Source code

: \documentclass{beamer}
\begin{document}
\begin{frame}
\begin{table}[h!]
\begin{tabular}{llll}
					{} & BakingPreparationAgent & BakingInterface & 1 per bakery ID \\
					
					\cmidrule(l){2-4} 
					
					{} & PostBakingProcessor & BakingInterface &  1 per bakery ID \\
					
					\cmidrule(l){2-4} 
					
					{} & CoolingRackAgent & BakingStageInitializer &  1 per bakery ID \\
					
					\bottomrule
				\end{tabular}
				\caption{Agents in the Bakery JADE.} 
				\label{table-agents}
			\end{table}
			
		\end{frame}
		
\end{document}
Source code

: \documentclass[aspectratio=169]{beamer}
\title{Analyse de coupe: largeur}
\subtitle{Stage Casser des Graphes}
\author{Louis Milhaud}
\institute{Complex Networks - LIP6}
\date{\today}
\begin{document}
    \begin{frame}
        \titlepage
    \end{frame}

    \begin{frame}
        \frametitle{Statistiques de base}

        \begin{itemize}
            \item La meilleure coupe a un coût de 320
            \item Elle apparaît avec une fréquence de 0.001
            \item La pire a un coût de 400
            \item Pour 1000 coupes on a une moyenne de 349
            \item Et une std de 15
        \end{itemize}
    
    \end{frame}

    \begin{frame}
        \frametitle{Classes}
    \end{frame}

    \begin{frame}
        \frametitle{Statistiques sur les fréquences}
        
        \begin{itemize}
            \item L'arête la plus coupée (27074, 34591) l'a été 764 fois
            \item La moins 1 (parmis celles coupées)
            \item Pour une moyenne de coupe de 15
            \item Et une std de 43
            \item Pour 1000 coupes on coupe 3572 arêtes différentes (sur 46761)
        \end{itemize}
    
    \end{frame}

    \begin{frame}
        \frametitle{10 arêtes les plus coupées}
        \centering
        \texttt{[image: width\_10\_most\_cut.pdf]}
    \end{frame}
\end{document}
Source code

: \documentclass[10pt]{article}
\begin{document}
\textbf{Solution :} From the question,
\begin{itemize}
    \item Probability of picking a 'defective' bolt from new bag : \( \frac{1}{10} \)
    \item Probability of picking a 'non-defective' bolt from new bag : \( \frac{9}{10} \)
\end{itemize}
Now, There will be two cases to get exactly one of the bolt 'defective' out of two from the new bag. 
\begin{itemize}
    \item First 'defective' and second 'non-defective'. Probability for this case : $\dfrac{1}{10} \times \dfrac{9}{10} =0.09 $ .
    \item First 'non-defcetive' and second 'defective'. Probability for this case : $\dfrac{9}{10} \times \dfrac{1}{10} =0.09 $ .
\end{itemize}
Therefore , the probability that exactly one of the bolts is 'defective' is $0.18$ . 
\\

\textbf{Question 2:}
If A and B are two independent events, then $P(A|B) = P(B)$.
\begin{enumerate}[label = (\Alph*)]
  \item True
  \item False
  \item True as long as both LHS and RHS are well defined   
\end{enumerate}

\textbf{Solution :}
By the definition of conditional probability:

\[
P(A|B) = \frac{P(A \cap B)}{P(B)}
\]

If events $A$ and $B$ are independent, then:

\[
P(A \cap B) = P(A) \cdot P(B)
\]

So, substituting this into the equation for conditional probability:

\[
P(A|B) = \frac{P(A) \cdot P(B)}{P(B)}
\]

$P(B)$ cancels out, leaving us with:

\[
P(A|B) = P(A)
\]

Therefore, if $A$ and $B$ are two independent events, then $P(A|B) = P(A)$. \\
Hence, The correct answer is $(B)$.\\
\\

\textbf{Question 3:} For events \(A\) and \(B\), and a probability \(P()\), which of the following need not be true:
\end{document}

_ _ _ _

### HOW TO COMPLETE THIS TASK
Go through the records and pull out each line that includes the word "Solution".

### OUTPUT BELOW
\textbf{Solution :} From the question,
\textbf{Solution :}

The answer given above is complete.